◆ **Problem to solve**
Every line of the records below from the line with "-vrad satellites in the MW halo? )" up to and including the line with "are not well" must be reproduced exactly, and no line outside that range.
┌─ Materials provided
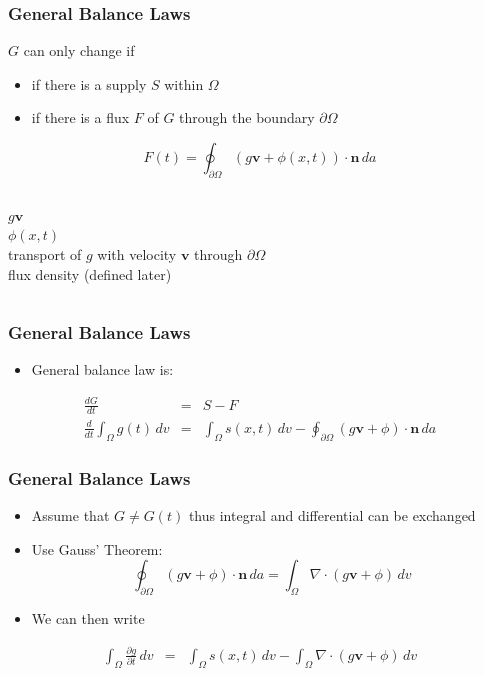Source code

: \documentclass[hide notes,intlimits]{beamer}
\begin{document}
\begin{frame}
  \frametitle{General Balance Laws}
  $G$ can only change if
 \begin{itemize}
   \item if there is a supply $S$ within $\Omega$
   \item if there is a flux $F$ of $G$ through the boundary $\partial \Omega$
  \end{itemize}
  \begin{equation}
   F(t) = \oint_{\partial \Omega} \left(g\mathbf{v} + \phi(x,t)\right) \cdot \mathbf{n}\,da
   \end{equation}
    \begin{columns}
      \column[C]{0.1cm}
      $g\mathbf{v}$ \\
      $\phi(x,t)$ \\
     \column[C]{7cm}
      transport of $g$ with velocity $\mathbf{v}$ through $\partial \Omega$\\
      flux density (defined later) \\
   \end{columns}
\end{frame}


\begin{frame}
  \frametitle{General Balance Laws}
  \begin{itemize}
 \item General balance law is:
  \end{itemize}
  \begin{eqnarray}
    \frac{dG}{dt} &=& S - F \\[1em]
    \frac{d}{dt} \int_{\Omega} g(t)\,dv &=& \int_{\Omega} s(x,t)\,d v - \oint_{\partial \Omega} \left(g\mathbf{v} + \phi\right) \cdot \mathbf{n}\,da
  \end{eqnarray}
\end{frame}

\begin{frame}
  \frametitle{General Balance Laws}
  \begin{itemize}
  \item Assume that $G \ne G(t)$ thus integral and differential can be exchanged
  \item Use Gauss' Theorem:
    \begin{displaymath}
      \oint_{\partial \Omega} \left(g\mathbf{v} + \phi\right) \cdot \mathbf{n}\,da = \int_{\Omega} \nabla \cdot \left(g\mathbf{v} + \phi\right)\,dv
   \end{displaymath}
  \item We can then write
  \end{itemize}
  \begin{eqnarray}
   \int_{\Omega} \frac{\partial g}{\partial t}\,dv &=& \int_{\Omega} s(x,t)\,d v - \int_{\Omega} \nabla \cdot \left(g\mathbf{v} + \phi\right)\,dv
  \end{eqnarray}
\end{frame}
\end{document}
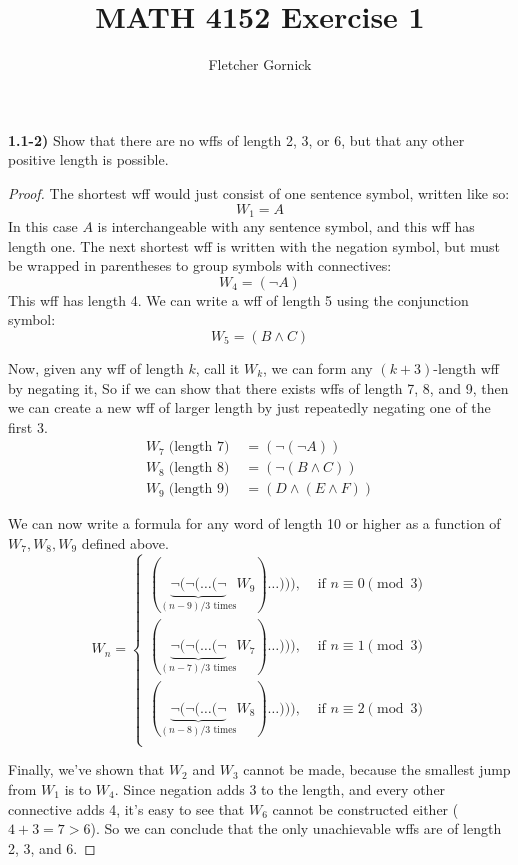 \documentclass[11pt]{article}
\begin{document}
\title{\vspace{-1cm}MATH 4152 Exercise 1}
  \author{Fletcher Gornick}
  \maketitle
  \textbf{1.1-2)} Show that there are no wffs of length 2, 3, or 6, but that any other positive length is possible.
  \begin{proof}
    The shortest wff would just consist of one sentence symbol, written like so:
    \[W_1 = A\]
    In this case \(A\) is interchangeable with any sentence symbol, and this wff has length one.  The next shortest wff is written with the negation symbol, but must be wrapped in parentheses to group symbols with connectives:
    \[W_4 = (\neg A)\]
    This wff has length 4.  We can write a wff of length 5 using the conjunction symbol:
    \[W_5 = (B \wedge C)\]

    Now, given any wff of length \(k\), call it \(W_k\), we can form any \((k+3)\)-length wff by negating it, So if we can show that there exists wffs of length 7, 8, and 9, then we can create a new wff of larger length by just repeatedly negating one of the first 3.
    \begin{align*}
      W_7 \; \text{(length 7)} \; &= (\neg (\neg A)) \\
      W_8 \; \text{(length 8)} \; &= (\neg (B \wedge C)) \\
      W_9 \; \text{(length 9)} \; &= (D \wedge (E \wedge F))
    \end{align*}

    We can now write a formula for any word of length 10 or higher as a function of \(W_7,W_8,W_9\) defined above.
    \[
      W_n  = \begin{cases}
        (\underbrace{\neg (\neg ( \hdots (\neg}_{(n-9)/3 \text{ times}} W_9) \hdots))), &\text{ if } n \equiv 0 \pmod 3 \\
        (\underbrace{\neg (\neg ( \hdots (\neg}_{(n-7)/3 \text{ times}} W_7) \hdots))), &\text{ if } n \equiv 1 \pmod 3 \\
        (\underbrace{\neg (\neg ( \hdots (\neg}_{(n-8)/3 \text{ times}} W_8) \hdots))), &\text{ if } n \equiv 2 \pmod 3 \\
      \end{cases}
    \]

    Finally, we've shown that \(W_2\) and \(W_3\) cannot be made, because the smallest jump from \(W_1\) is to \(W_4\).  Since negation adds 3 to the length, and every other connective adds 4, it's easy to see that \(W_6\) cannot be constructed either (\(4+3=7 > 6\)).  So we can conclude that the only unachievable wffs are of length 2, 3, and 6.
  \end{proof}
\end{document}
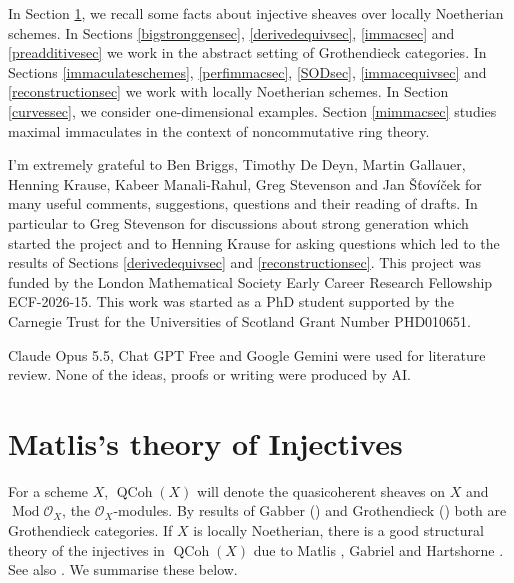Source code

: \documentclass[12pt,oneside]{amsart}
\DeclareMathOperator{\Mod}{Mod}
\DeclareMathOperator{\QCoh}{QCoh}
\begin{document}
In Section \ref{Matlissec}, we recall some facts about injective sheaves over locally Noetherian schemes. In Sections \ref{bigstronggensec}, \ref{derivedequivsec}, \ref{immacsec} and \ref{preadditivesec} we work in the abstract setting of Grothendieck categories. In Sections \ref{immaculateschemes}, \ref{perfimmacsec}, \ref{SODsec}, \ref{immacequivsec} and \ref{reconstructionsec} we work with locally Noetherian schemes. In Section \ref{curvessec}, we consider one-dimensional examples. Section \ref{mimmacsec} studies maximal immaculates in the context of noncommutative ring theory.   
\\



\begin{ack}
I'm extremely grateful to Ben Briggs, Timothy De Deyn, Martin Gallauer, Henning Krause, Kabeer Manali-Rahul, Greg Stevenson and Jan Šťovíček for many useful comments, suggestions, questions and their reading of drafts. In particular to Greg Stevenson for discussions about strong generation which started the project and to Henning Krause for asking questions which led to the results of Sections \ref{derivedequivsec} and \ref{reconstructionsec}. This project was funded by the London Mathematical Society Early Career Research Fellowship ECF-2026-15. This work was started as a PhD student supported by the Carnegie Trust for the
Universities of Scotland Grant Number PHD010651. 
\end{ack}

\begin{AID}
Claude Opus 5.5, Chat GPT Free and Google Gemini were used for literature review. None of the ideas, proofs or writing were produced by AI. 
\end{AID}


\section{Matlis's theory of Injectives}
\label{Matlissec}

For a scheme $X$, $\QCoh(X)$ will denote the quasicoherent sheaves on $X$ and $\Mod \mathcal{O}_X$, the $\mathcal{O}_X$-modules. By results of Gabber (\cite[Tag 077K]{stacks-project}) and Grothendieck (\cite[3.1.1]{Groth57}) both are Grothendieck categories. If $X$ is locally Noetherian, there is a good structural theory of the injectives in $\QCoh(X)$ due to Matlis \cite{Ma58}, Gabriel \cite{Gab62} and Hartshorne \cite{Har66}. See also \cite{Con00}. We summarise these below.
\end{document}
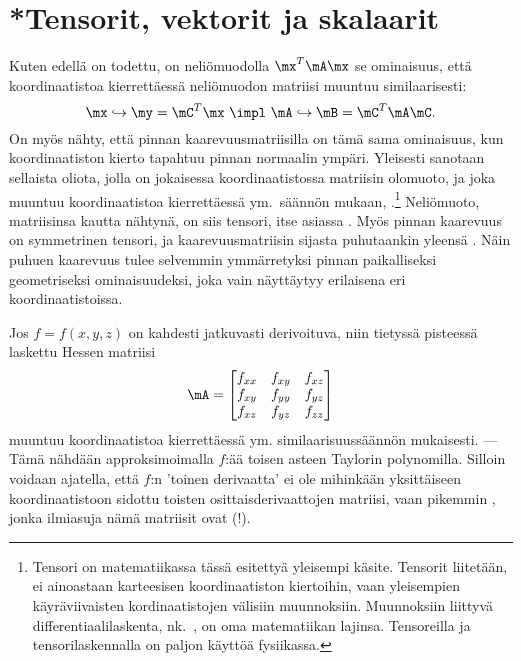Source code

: \section{*Tensorit, vektorit ja skalaarit}  \label{tensorit}
\alku

Kuten edellä on todettu, on neliömuodolla $\mx^T\mA\mx$ se ominaisuus, että koordinaatistoa 
kierrettäessä neliömuodon matriisi muuntuu similaarisesti:
\[
\mx\hookrightarrow\my=\mC^T\mx \ \impl \ \mA\hookrightarrow\mB=\mC^T\mA\mC.
\]
On myös nähty, että pinnan kaarevuusmatriisilla on tämä sama ominaisuus, kun koordinaatiston 
kierto tapahtuu pinnan normaalin ympäri. Yleisesti sanotaan sellaista oliota, jolla on 
jokaisessa koordinaatistossa matriisin olomuoto, ja joka muuntuu koordinaatistoa kierrettäessä
%
ym.\ säännön mukaan, .\footnote[2]{Tensori on matematiikassa tässä esitettyä
yleisempi käsite. Tensorit liitetään, ei ainoastaan karteesisen koordinaatiston kiertoihin,
vaan yleisempien käyräviivaisten kordinaatistojen välisiin muunnoksiin. Muunnoksiin liittyvä
differentiaalilaskenta, nk.\ , on oma matematiikan lajinsa. Tensoreilla ja
tensorilaskennalla on paljon käyttöä fysiikassa.}
Neliömuoto, matriisinsa kautta nähtynä, on siis tensori, itse asiassa .
Myös pinnan kaarevuus on symmetrinen tensori, ja kaarevuusmatriisin sijasta puhutaankin yleensä
%
. Näin puhuen kaarevuus tulee selvemmin ymmärretyksi pinnan
paikalliseksi geometriseksi ominaisuudeksi, joka vain näyttäytyy erilaisena eri
koordinaatistoissa.

Jos $f=f(x,y,z)$ on kahdesti jatkuvasti derivoituva, niin tietyssä pisteessä laskettu Hessen 
matriisi
\[
\mA=\begin{bmatrix} 
    f_{xx} & f_{xy} & f_{xz} \\ f_{xy} & f_{yy} & f_{yz} \\ f_{xz} & f_{yz} & f_{zz} 
    \end{bmatrix}
\]
muuntuu koordinaatistoa kierrettäessä ym. similaarisuussäännön mukaisesti. --- Tämä nähdään 
approksimoimalla $f$:ää toisen asteen Taylorin polynomilla. Silloin voidaan ajatella, että $f$:n
'toinen derivaatta' ei ole mihinkään yksittäiseen koordinaatistoon sidottu toisten 
osittaisderivaattojen matriisi, vaan pikemmin , jonka ilmiasuja nämä matriisit 
ovat (!).

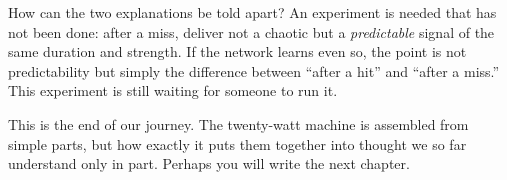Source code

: How can the two explanations be told apart? An experiment is needed that has not been done: after a miss, deliver not a chaotic but a \emph{predictable} signal of the same duration and strength. If the network learns even so, the point is not predictability but simply the difference between ``after a hit'' and ``after a miss.'' This experiment is still waiting for someone to run it.

This is the end of our journey. The twenty-watt machine is assembled from simple parts, but how exactly it puts them together into thought we so far understand only in part. Perhaps you will write the next chapter.

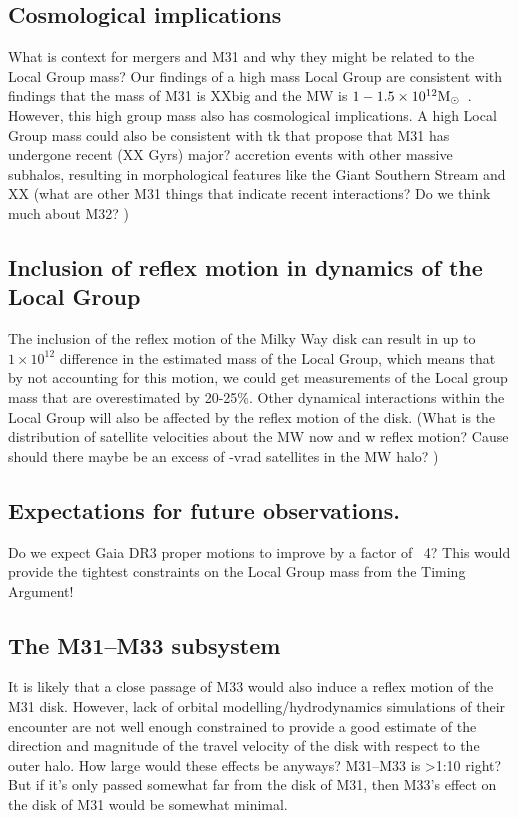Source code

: \documentclass[twocolumn]{aastex631}
\begin{document}
\subsection{Cosmological implications}
What is context for mergers and M31 and why they might be 
related to the Local Group mass?
Our findings of a high mass Local Group are consistent with findings that the 
mass of M31 is XXbig and the MW is $1-1.5\times10^{12}\mathrm{M}_\odot$~\citep{??}. 
However, this high group mass also has cosmological implications. 
A high Local Group mass could also be consistent with tk that propose that M31 
has undergone recent (XX Gyrs) major? accretion events with other massive 
subhalos, resulting in morphological features like the Giant Southern Stream and 
XX (what are other M31 things that indicate recent interactions? Do we think 
much about M32? ) 

\subsection{Inclusion of reflex motion in dynamics of the Local Group}
The inclusion of the reflex motion of the Milky Way disk can result in up to 
$1\times10^{12}$ difference in the estimated mass of the Local Group, which 
means that by not accounting for this motion, we could get measurements of the 
Local group mass that are overestimated by 20-25\%.
Other dynamical interactions within the Local Group will also be affected by 
the reflex motion of the disk. (What is the distribution of satellite velocities 
about the MW now and w reflex motion? Cause should there maybe be an excess of 
-vrad satellites in the MW halo? )


\subsection{Expectations for future observations.}
Do we expect Gaia DR3 proper motions to improve by a factor of ~4? 
This would provide the tightest constraints on the Local Group mass from the 
Timing Argument! 

\subsection{The M31--M33 subsystem}
It is likely that a close passage of M33 would also induce a reflex motion of 
the M31 disk. 
However, lack of orbital modelling/hydrodynamics simulations of their encounter 
are not well enough constrained to provide a good estimate of the direction and 
magnitude of the travel velocity of the disk with respect to the outer halo. 
How large would these effects be anyways? M31--M33 is >1:10 right? But if it's 
only passed somewhat far from the disk of M31, then M33's effect on the disk 
of M31 would be somewhat minimal. 
\end{document}
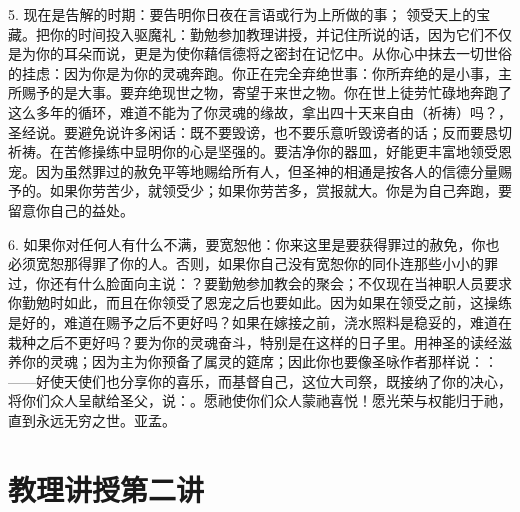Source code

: 5. 现在是告解的时期：要告明你日夜在言语或行为上所做的事； 领受天上的宝藏。把你的时间投入驱魔礼：勤勉参加教理讲授，并记住所说的话，因为它们不仅是为你的耳朵而说，更是为使你藉信德将之密封在记忆中。从你心中抹去一切世俗的挂虑：因为你是为你的灵魂奔跑。你正在完全弃绝世事：你所弃绝的是小事，主所赐予的是大事。要弃绝现世之物，寄望于来世之物。你在世上徒劳忙碌地奔跑了这么多年的循环，难道不能为了你灵魂的缘故，拿出四十天来自由（祈祷）吗？，圣经说。要避免说许多闲话：既不要毁谤，也不要乐意听毁谤者的话；反而要恳切祈祷。在苦修操练中显明你的心是坚强的。要洁净你的器皿，好能更丰富地领受恩宠。因为虽然罪过的赦免平等地赐给所有人，但圣神的相通是按各人的信德分量赐予的。如果你劳苦少，就领受少；如果你劳苦多，赏报就大。你是为自己奔跑，要留意你自己的益处。\par

6. 如果你对任何人有什么不满，要宽恕他：你来这里是要获得罪过的赦免，你也必须宽恕那得罪了你的人。否则，如果你自己没有宽恕你的同仆连那些小小的罪过，你还有什么脸面向主说：？要勤勉参加教会的聚会；不仅现在当神职人员要求你勤勉时如此，而且在你领受了恩宠之后也要如此。因为如果在领受之前，这操练是好的，难道在赐予之后不更好吗？如果在嫁接之前，浇水照料是稳妥的，难道在栽种之后不更好吗？要为你的灵魂奋斗，特别是在这样的日子里。用神圣的读经滋养你的灵魂；因为主为你预备了属灵的筵席；因此你也要像圣咏作者那样说：：——好使天使们也分享你的喜乐，而基督自己，这位大司祭，既接纳了你的决心，将你们众人呈献给圣父，说：。愿祂使你们众人蒙祂喜悦！愿光荣与权能归于祂，直到永远无穷之世。亚孟。\par



\section{教理讲授第二讲}

\par

\par

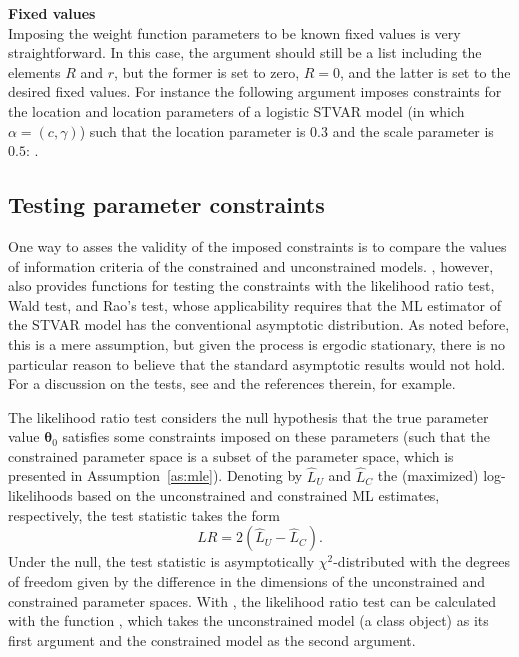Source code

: \documentclass[nojss]{jss}
\begin{document}
\textbf{Fixed values}\\
Imposing the weight function parameters to be known fixed values is very straightforward. In this case, the argument  should still be a list including the elements $R$ and $r$, but the former is set to zero, $R=0$, and the latter is set to the desired fixed values. For instance the following argument imposes constraints for the location and location parameters of a logistic STVAR model (in which $\alpha = (c,\gamma)$) such that the location parameter is $0.3$ and the scale parameter is $0.5$: .

\subsection{Testing parameter constraints}\label{sec:testconst}
One way to asses the validity of the imposed constraints is to compare the values of information criteria of the constrained and unconstrained models. , however, also provides functions for testing the constraints with the likelihood ratio test, Wald test, and Rao's test, whose applicability requires that the ML estimator of the STVAR model has the conventional asymptotic distribution. As noted before, this is a mere assumption, but given the process is ergodic stationary, there is no particular reason to believe that the standard asymptotic results would not hold. For a discussion on the tests, see \citet{Buse:1982} and the references therein, for example.

The likelihood ratio test considers the null hypothesis that the true parameter value $\boldsymbol{\theta}_0$ satisfies some constraints imposed on these parameters (such that the constrained parameter space is a subset of the parameter space, which is presented in Assumption~\ref{as:mle}). Denoting by $\hat{L}_U$ and $\hat{L}_C$ the (maximized) log-likelihoods based on the unconstrained and constrained ML estimates, respectively, the test statistic takes the form
\begin{equation}
LR=2(\hat{L}_U - \hat{L}_C).
\end{equation}
Under the null, the test statistic is asymptotically $\chi^2$-distributed with the degrees of freedom given by the difference in the dimensions of the unconstrained and constrained parameter spaces. With , the likelihood ratio test can be calculated with the function , which takes the unconstrained model (a class  object) as its first argument and the constrained model as the second argument.
\end{document}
└─
◆ **Finished task**
-vrad satellites in the MW halo? )


\subsection{Expectations for future observations.}
Do we expect Gaia DR3 proper motions to improve by a factor of ~4? 
This would provide the tightest constraints on the Local Group mass from the 
Timing Argument! 

\subsection{The M31--M33 subsystem}
It is likely that a close passage of M33 would also induce a reflex motion of 
the M31 disk. 
However, lack of orbital modelling/hydrodynamics simulations of their encounter 
are not well enough constrained to provide a good estimate of the direction and 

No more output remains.